▸ Your assignment
Beginning with the first line, please repeat the entries exactly and end on the line that contains "を import なしで呼び出せます。".

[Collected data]

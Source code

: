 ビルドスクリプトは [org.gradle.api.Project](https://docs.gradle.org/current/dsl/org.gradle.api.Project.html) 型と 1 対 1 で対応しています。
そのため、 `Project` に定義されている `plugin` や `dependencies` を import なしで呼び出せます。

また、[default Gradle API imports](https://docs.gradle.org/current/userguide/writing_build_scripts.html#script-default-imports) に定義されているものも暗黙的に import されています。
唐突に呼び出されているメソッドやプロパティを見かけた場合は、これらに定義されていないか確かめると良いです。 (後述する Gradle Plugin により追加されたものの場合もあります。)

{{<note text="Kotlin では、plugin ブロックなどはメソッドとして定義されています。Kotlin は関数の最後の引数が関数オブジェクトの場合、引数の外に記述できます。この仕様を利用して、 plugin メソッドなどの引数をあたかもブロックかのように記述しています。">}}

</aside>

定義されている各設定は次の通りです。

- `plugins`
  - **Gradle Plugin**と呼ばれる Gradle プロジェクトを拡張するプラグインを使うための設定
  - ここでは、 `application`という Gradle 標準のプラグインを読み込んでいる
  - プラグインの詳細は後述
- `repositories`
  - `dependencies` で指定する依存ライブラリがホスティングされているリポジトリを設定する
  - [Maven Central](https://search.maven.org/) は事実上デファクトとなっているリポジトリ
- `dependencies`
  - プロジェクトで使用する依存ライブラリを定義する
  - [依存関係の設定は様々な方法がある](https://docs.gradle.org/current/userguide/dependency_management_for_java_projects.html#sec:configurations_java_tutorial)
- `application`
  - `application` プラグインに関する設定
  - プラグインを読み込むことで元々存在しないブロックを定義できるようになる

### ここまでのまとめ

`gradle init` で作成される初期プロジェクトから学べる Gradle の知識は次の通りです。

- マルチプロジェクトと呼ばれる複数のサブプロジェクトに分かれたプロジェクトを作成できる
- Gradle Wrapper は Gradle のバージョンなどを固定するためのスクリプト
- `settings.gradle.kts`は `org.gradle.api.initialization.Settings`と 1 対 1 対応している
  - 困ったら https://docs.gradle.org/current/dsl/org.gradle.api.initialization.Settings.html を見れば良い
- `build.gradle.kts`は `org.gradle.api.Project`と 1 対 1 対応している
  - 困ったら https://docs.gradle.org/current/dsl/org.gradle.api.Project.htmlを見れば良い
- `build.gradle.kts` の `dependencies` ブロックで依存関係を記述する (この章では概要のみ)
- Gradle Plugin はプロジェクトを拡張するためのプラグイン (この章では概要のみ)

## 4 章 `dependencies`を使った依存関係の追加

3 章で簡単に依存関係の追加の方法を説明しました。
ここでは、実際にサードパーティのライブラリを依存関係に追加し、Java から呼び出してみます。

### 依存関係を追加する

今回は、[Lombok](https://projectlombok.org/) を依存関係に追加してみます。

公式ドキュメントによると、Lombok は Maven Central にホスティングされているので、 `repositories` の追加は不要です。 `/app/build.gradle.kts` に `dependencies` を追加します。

▸ Completed exercise
Source code

: ビルドスクリプトは [org.gradle.api.Project](https://docs.gradle.org/current/dsl/org.gradle.api.Project.html) 型と 1 対 1 で対応しています。
そのため、 `Project` に定義されている `plugin` や `dependencies` を import なしで呼び出せます。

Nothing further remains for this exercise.